• [Activity]
Search the records for the string "forecasting". Copy each line where it occurs.

┄┄┄┄┄┄┄┄┄┄

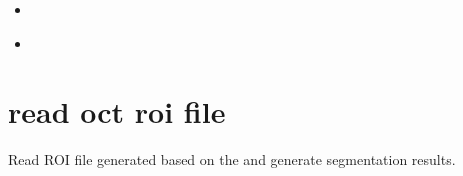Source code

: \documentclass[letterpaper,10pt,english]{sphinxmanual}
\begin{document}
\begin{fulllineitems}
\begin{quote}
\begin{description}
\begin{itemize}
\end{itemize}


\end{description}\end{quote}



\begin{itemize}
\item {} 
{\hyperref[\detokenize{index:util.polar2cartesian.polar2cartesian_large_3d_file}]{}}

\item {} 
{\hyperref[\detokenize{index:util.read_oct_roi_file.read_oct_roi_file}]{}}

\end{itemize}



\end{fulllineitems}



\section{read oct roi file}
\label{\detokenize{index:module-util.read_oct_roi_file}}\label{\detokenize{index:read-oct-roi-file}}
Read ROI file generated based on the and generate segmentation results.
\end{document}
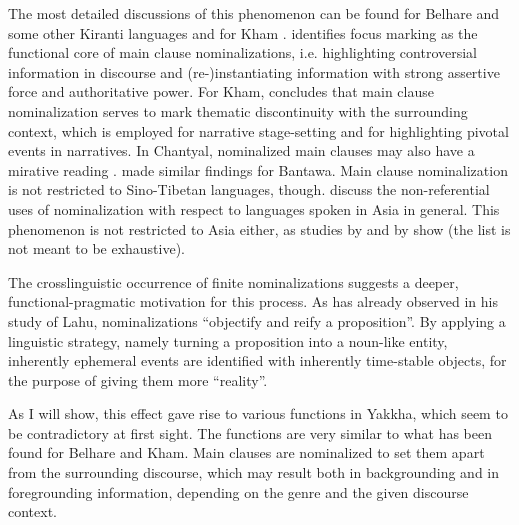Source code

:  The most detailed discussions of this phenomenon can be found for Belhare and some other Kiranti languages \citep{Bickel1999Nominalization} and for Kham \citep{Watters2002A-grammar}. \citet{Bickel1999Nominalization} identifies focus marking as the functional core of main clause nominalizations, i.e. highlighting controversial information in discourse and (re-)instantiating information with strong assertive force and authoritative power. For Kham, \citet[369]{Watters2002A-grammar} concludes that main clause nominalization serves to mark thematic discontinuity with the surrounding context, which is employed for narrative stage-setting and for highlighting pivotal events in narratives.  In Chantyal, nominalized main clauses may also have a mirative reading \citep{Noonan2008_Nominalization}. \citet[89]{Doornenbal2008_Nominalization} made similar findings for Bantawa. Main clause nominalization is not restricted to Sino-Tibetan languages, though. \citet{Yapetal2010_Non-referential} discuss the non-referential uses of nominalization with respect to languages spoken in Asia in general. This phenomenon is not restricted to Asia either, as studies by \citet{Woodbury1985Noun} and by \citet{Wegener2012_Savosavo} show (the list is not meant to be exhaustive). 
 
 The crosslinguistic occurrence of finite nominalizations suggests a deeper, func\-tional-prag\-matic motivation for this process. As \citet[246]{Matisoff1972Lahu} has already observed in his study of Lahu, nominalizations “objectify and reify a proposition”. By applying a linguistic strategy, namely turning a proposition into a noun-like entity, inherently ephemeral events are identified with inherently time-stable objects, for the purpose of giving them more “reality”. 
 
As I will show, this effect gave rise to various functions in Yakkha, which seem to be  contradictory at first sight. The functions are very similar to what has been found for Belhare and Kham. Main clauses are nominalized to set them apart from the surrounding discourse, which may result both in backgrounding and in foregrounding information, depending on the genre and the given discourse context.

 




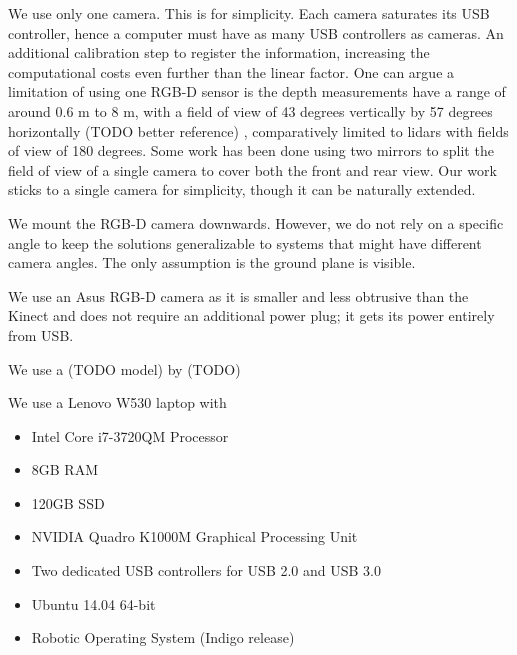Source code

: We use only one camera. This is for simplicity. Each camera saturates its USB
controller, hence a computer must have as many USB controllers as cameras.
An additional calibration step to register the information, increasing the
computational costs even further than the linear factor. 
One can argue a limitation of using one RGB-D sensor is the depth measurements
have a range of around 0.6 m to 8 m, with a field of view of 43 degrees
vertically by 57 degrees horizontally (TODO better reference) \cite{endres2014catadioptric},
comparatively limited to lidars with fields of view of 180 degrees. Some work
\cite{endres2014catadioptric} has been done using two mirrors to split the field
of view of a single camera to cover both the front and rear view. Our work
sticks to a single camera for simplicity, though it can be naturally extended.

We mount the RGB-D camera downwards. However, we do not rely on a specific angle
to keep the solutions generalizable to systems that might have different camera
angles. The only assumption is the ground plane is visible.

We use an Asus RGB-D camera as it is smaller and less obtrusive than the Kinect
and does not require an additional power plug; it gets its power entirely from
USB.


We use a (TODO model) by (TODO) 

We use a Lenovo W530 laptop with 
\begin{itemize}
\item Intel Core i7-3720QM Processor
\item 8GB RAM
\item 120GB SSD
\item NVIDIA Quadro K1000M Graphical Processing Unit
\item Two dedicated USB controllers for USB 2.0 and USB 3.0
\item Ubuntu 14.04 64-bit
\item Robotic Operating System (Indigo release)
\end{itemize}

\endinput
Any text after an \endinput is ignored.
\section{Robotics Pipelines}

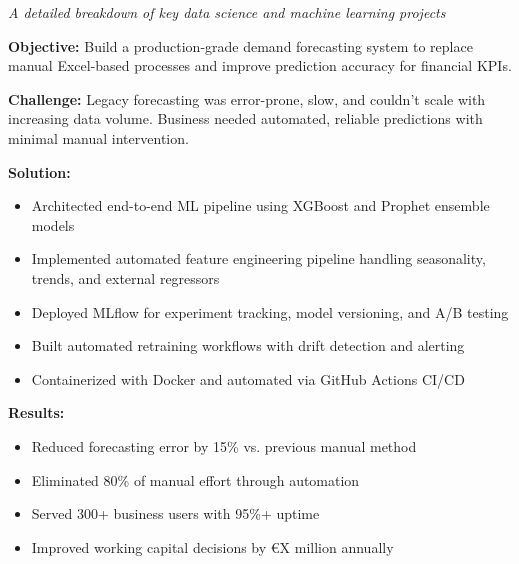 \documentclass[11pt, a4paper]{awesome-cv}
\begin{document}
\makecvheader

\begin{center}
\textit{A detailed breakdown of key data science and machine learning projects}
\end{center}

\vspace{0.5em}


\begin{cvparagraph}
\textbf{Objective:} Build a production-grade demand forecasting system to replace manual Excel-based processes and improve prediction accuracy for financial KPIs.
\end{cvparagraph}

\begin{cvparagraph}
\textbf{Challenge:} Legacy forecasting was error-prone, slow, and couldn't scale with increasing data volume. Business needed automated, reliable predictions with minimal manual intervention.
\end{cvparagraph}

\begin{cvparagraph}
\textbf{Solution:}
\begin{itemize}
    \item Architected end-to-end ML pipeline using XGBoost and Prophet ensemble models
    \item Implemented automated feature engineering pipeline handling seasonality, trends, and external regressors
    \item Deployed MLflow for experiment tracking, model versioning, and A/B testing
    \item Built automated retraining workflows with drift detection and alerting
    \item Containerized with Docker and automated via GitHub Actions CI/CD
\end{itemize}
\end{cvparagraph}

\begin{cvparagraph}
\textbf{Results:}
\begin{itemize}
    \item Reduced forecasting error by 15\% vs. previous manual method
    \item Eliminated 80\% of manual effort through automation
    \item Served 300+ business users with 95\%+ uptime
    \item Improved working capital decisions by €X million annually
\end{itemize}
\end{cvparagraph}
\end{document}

┄┄┄┄┄┄┄┄┄┄

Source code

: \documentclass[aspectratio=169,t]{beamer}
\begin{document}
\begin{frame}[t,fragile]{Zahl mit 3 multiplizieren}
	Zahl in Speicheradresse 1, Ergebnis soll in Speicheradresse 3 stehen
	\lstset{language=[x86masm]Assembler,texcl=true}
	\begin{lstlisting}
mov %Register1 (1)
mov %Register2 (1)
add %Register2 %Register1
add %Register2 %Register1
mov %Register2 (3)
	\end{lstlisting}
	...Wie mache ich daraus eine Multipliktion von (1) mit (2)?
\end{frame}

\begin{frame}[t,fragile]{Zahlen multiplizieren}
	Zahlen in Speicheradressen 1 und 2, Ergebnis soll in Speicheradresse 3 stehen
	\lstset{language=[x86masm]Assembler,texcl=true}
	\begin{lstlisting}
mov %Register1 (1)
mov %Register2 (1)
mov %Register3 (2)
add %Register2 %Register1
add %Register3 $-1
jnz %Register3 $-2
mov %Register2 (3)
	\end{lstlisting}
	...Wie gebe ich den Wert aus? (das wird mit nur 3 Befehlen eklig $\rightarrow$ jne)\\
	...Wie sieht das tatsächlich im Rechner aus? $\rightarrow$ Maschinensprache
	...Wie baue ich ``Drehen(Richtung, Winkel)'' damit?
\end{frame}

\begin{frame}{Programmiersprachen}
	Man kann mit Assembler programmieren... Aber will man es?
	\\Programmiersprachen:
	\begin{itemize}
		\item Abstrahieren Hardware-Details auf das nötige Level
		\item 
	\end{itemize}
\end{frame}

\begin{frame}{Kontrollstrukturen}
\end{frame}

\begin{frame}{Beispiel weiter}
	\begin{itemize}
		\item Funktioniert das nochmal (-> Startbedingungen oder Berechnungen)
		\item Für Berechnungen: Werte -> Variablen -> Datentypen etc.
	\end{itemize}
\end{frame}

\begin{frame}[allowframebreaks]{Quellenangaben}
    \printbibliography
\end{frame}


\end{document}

┄┄┄┄┄┄┄┄┄┄

• [Completed task]
\textbf{Objective:} Build a production-grade demand forecasting system to replace manual Excel-based processes and improve prediction accuracy for financial KPIs.
\textbf{Challenge:} Legacy forecasting was error-prone, slow, and couldn't scale with increasing data volume. Business needed automated, reliable predictions with minimal manual intervention.
    \item Reduced forecasting error by 15\% vs. previous manual method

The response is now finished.